Politics

U.N. Ambassador: China Trying To 'Distract' From Its Uyghur Abuses

Ambassador Linda Thomas-Greenfield told CNN’s “State of the Union” that Uyghurs are victims of human rights violations.

The Olympic rings are visible atop the Olympic Tower.
Mark Schiefelbein / AP
SMS

The U.S. ambassador to the United Nations says China's selection of a Uyghur athlete to help deliver the Olympic flame in Beijing was an attempt by Chinese officials to "distract" from global attention on its human rights violations. 

The United States is staging a diplomatic boycott of the Olympics, sending athletes but not the traditional delegation of dignitaries, citing China's alleged systemic and widespread abuse of ethnic and religious minorities in its western region, especially Xinjiang's predominantly Muslim Uyghurs. 

China's selection of cross-country skier Dinigeer Yilamujiang for the honor of being a final Olympic torchbearer at the ceremony that opened the Winter Games was a big surprise. 

To U.S. Ambassador Linda Thomas-Greenfield, that choice was "an effort by the Chinese to distract us from the real issue here at hand, that Uyghurs are being tortured, and Uyghurs are the victims of human rights violations by the Chinese." And she told CNN's "State of the Union" that "we have to keep that front and center."
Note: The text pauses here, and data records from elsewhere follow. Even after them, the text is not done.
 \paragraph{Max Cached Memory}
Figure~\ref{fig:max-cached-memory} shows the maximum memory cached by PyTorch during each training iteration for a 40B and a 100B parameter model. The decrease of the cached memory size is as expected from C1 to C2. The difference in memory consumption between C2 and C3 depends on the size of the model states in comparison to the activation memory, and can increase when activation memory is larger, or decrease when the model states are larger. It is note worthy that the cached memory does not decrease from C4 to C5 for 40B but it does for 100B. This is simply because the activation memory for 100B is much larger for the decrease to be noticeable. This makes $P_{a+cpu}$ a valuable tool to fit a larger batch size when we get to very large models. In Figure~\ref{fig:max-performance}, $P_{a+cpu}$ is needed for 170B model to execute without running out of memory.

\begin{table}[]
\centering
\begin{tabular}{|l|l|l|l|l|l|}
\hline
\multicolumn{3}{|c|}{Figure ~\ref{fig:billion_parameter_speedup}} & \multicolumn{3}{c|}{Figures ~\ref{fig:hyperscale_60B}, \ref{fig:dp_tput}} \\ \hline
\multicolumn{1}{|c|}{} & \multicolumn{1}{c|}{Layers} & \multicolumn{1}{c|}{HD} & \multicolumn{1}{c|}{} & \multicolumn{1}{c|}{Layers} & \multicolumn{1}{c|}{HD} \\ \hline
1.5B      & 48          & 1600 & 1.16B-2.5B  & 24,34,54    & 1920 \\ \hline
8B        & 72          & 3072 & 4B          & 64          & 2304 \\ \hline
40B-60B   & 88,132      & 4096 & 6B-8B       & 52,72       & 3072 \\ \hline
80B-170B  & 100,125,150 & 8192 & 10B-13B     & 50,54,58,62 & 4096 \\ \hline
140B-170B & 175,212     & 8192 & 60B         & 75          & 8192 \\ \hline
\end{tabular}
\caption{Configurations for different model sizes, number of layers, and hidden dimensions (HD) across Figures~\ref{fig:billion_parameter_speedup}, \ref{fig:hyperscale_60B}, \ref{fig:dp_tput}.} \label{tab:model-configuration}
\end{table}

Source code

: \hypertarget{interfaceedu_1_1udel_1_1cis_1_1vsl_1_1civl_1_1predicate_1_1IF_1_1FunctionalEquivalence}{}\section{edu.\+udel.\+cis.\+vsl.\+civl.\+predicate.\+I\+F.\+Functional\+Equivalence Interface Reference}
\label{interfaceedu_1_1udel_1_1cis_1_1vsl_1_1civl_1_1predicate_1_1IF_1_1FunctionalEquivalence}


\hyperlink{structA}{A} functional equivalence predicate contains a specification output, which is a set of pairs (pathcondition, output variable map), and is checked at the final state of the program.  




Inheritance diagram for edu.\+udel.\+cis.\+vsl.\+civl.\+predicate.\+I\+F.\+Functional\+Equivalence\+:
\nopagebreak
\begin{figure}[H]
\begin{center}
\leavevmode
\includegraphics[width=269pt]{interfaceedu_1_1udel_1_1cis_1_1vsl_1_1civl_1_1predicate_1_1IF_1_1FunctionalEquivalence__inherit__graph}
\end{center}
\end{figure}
The U.S. says China is committing genocide in its treatment of the Uyghurs. China denies any abuses and says the steps it has taken are necessary to combat terrorism and a separatist movement.

The American diplomat says "we have made clear that crimes against humanity are being committed in China." She added: "It is important that the audience who participated and witnessed this understand that this does not take away from what we know is happening on the ground there."
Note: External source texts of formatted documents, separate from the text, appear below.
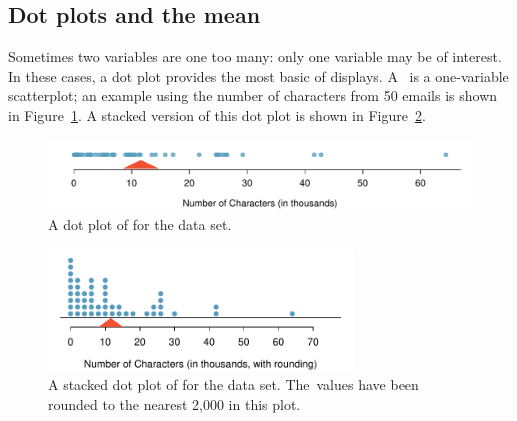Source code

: \subsection{Dot plots and the mean}
\label{dotPlot}

Sometimes two variables are one too many: only one variable may be of interest. In these cases, a dot plot provides the most basic of displays. A~ is a one-variable scatterplot; an example using the number of characters from 50 emails is shown in Figure~\ref{emailCharactersDotPlot}. A stacked version of this dot plot is shown in Figure~\ref{emailCharactersDotPlotStacked}.

\begin{figure}[h]
   \centering
   \includegraphics[width=\textwidth]{ch_intro_to_data/figures/emailCharactersDotPlot/emailCharactersDotPlot}
   \caption{A dot plot of  for the  data set.}
   \label{emailCharactersDotPlot}
\end{figure}

\begin{figure}[h]
   \centering
   \includegraphics[width=0.72\textwidth]{ch_intro_to_data/figures/emailCharactersDotPlot/emailCharactersDotPlotStacked}
   \caption{A stacked dot plot of  for the  data set. The~values have been rounded to the nearest 2,000 in this plot.}
   \label{emailCharactersDotPlotStacked}
\end{figure}

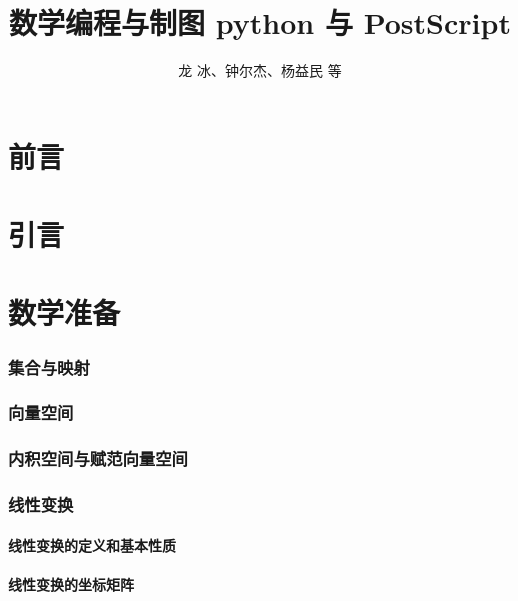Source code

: \documentclass[zihao=-4,linespread=1.5,heading=true,a4paper,twoside]{ctexart}
\title{数学编程与制图 python 与 PostScript}
\author{龙 冰、钟尔杰、杨益民 等}
\begin{document}
\begin{titlepage}
	\maketitle
\end{titlepage}

\part*{前言}\label{sec:preface}


\newpage\tableofcontents

\newpage\part{引言}

\newpage\part{数学准备}
\section{集合与映射}\label{sec:II.1}


\section{向量空间}\label{sec:II.2}


\section{内积空间与赋范向量空间}\label{sec:II.3}


\section{线性变换}\label{sec:II.4}
\subsection{线性变换的定义和基本性质}\label{sec:II.4.1}


\subsection{线性变换的坐标矩阵}\label{sec:II.4.2}

\end{document}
President Joe Biden's national security adviser says the United States "did not go around the world knocking on every country door" trying to organize a diplomatic boycott of the Winter Olympics in China. 

The U.S. did not send a delegation of dignitaries to Beijing but is allowing American athletes to complete. Major U.S. allies like Britain, Australia and Canada followed suit, also citing human rights abuses by the Chinese government. But an array of world leaders did attend the opening ceremonies.
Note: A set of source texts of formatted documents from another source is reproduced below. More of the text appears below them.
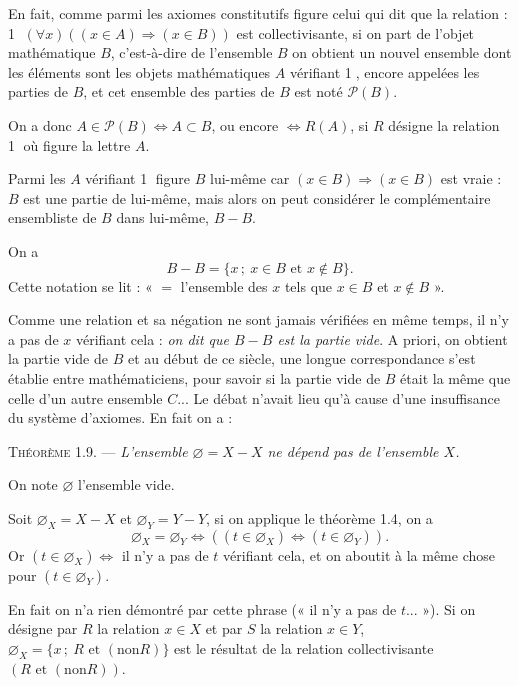 
En fait, comme parmi les axiomes constitutifs figure celui qui dit que la relation : \textcircled{1} $(\forall x)((x\in A)\Rightarrow(x\in B))$ est collectivisante, si on part de l'objet mathématique $B$, c'est-à-dire de l'ensemble $B$ on obtient un nouvel ensemble dont les éléments sont les objets mathématiques $A$ vérifiant \textcircled{1}, encore appelées les parties de $B$, et cet ensemble des parties de $B$ est noté $\mathcal P(B)$.

On a donc $A\in\mathcal P(B)\Leftrightarrow A\subset B$, ou encore $\Leftrightarrow R(A)$, si $R$ désigne la relation \textcircled{1} où figure la lettre $A$.

Parmi les $A$ vérifiant \textcircled{1} figure $B$ lui-même car $(x\in B)\Rightarrow(x\in B)$ est vraie : $B$ est une partie de lui-même, mais alors on peut considérer le complémentaire ensembliste de $B$ dans lui-même, $B-B$.

On a
\[
B-B=\{x\,;\ x\in B\text{ et }x\notin B\}.
\]
Cette notation se lit : « $=$ l'ensemble des $x$ tels que $x\in B$ et $x\notin B$ ».

Comme une relation et sa négation ne sont jamais vérifiées en même temps, il n'y a pas de $x$ vérifiant cela : \emph{on dit que $B-B$ est la partie vide}. A priori, on obtient la partie vide de $B$ et au début de ce siècle, une longue correspondance s'est établie entre mathématiciens, pour savoir si la partie vide de $B$ était la même que celle d'un autre ensemble $C$... Le débat n'avait lieu qu'à cause d'une insuffisance du système d'axiomes. En fait on a :

\medskip\noindent\textsc{Théorème 1.9.} --- \emph{L'ensemble $\varnothing=X-X$ ne dépend pas de l'ensemble $X$.}

On note $\varnothing$ l'ensemble vide.

Soit $\varnothing_X=X-X$ et $\varnothing_Y=Y-Y$, si on applique le théorème 1.4, on a
\[
\varnothing_X=\varnothing_Y\Leftrightarrow((t\in\varnothing_X)\Leftrightarrow(t\in\varnothing_Y)).
\]
Or $(t\in\varnothing_X)\Leftrightarrow$ il n'y a pas de $t$ vérifiant cela, et on aboutit à la même chose pour $(t\in\varnothing_Y)$.

En fait on n'a rien démontré par cette phrase (« il n'y a pas de $t$... »). Si on désigne par $R$ la relation $x\in X$ et par $S$ la relation $x\in Y$, $\varnothing_X=\{x\,;\ R\text{ et }(\text{non}R)\}$ est le résultat de la relation collectivisante $(R\text{ et }(\text{non}R))$.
Jake Sullivan told NBC's "Meet the Press" on Sunday that the Biden administration made "a statement of principle about what we, the United States, were going to do." He says some nations joined the U.S. and others "made a different decision."But he cited "the broad level of alignment" among "like-minded democracies coming together on a range of challenges that China poses, whether it's in the realm of military aggression or in the realm of economic coercion or in the realm of human rights."